ML Workstation Build
Finally decided to get some GPUs running locally. It's a part of stack I want to learn more about and having a machine that is always running, one I don't have to reserve in the cloud just made sense. A machine that I can control end to end. Decided on the following specs:

-
CPU: AMD Ryzen Threadripper PRO 9975WX
-
Motherboard: ASUS Pro WS WRX90E-SAGE SE
-
RAM: 2×128GB Kingston Server Premier DDR5 ECC RDIMM, KSM64R52BD4 family
-
GPU: NVIDIA RTX PRO 6000 Blackwell Max-Q Workstation Edition
-
CPU cooler: Noctua NH-U14S TR5-SP6
-
PSU: Corsair HX1500i
-
Case: Thermaltake AX700 TG
-
Boot SSD: Lexar NM790 2TB NVMe
-
Data SSD: Lexar NM790 4TB NVMe
-
Case fans: 6× ARCTIC P14 Pro PST 140mm

The goal is to eventually build it up to 1TB RAM, 4 x RTX Pro 6000 but the family was not too keen to switch to a Ramen only diet just yet so will build this one out slowly over time.
The hardware side of the build was very straightforward (almost destroying the CPU aside). Just parsing through lot of manuals (AI assisted of course) and dealing with a lot of screws. Things that made the build a breeze:
- PH2 screwdriver
- A precision tool set with PH0, PH00, tweezers (etc). Any will do
- Lots of cardboard. I didn't have an anti-static band and was building on carpet. A tip on this. Add the PSU to the case first, have it turned off but plugged in. You can then touch it at regular intervals to ground yourself.
- Getting the machine up and running with one GPU plugged in helped me debug some issues. I left the second GPU and cable management alone till I had the machine up and running.
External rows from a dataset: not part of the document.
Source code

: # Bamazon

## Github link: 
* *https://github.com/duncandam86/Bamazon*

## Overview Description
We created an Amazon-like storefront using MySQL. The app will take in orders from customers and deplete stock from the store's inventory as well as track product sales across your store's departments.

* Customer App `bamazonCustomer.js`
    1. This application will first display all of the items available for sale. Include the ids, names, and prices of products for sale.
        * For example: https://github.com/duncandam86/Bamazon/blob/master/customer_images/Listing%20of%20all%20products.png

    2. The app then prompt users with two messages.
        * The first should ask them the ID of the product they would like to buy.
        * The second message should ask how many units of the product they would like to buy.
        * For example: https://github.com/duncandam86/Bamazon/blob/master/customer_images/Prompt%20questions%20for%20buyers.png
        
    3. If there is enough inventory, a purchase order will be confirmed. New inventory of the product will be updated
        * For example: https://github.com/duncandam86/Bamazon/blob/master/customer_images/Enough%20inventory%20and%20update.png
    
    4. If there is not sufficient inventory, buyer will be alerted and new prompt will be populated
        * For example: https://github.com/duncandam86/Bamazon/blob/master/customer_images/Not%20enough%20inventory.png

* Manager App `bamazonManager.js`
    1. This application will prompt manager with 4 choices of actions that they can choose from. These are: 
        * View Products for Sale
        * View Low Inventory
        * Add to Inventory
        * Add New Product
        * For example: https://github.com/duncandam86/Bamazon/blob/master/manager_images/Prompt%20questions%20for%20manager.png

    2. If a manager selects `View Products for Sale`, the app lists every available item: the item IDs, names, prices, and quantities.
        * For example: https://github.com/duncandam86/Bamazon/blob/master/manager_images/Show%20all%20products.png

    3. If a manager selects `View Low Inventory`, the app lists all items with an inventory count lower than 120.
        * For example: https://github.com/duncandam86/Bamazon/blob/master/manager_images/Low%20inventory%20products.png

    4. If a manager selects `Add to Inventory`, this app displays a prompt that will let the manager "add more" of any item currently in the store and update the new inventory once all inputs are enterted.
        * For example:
Decided to have Ubuntu 24.04 headless running on it. Some issues I ran into post first boot:
- The bundled in
nouveaukernel module is incompatible with RTX Pro 6000 Blackwell Max-Q. It runs into a NULL pointer dereference error when doing GSP intialisation.
BUG: kernel NULL pointer dereference
RIP: bit_entry+0x15/0x110 [nouveau]
nouveau 0000:f1:00.0: vgaarb: deactivate vga console
Console: switching to colour dummy device 80x25
The solution was blacklisting the driver and rebuilding initramfs so the driver is not used during the next boot. Once booted successfully we installed the official Nvidia drivers which worked like a charm
- I really like the BMC management port that the motherboard has which allowed me to debug the above issue without plugging in a seperate monitor/keyboard.
- Once we had 1 GPU up and running the next issue was not setting the second GPU correctly. This showed up as the second GPU just negotiating 4x PCIe lanes instead of the 16x for the first GPU indicating an unreliable contact with the PCIe slot.
❯ nvidia-smi --query-gpu=index,name,pci.bus_id,pcie.link.width.current,pcie.link.width.max,pcie.link.gen.current,pcie.link.gen.max --format=csv
index, name, pci.bus_id, pcie.link.width.current, pcie.link.width.max, pcie.link.gen.current, pcie.link.gen.max
0, NVIDIA RTX PRO 6000 Blackwell Max-Q Workstation Edition, 00000000:21:00.0, 16, 16, 5, 5
1, NVIDIA RTX PRO 6000 Blackwell Max-Q Workstation Edition, 00000000:F1:00.0, 16, 4, 5, 5
With all that out of the way the machine is alive and well. It's humming away and I have been restricted to a diet of Ramen for the next few months.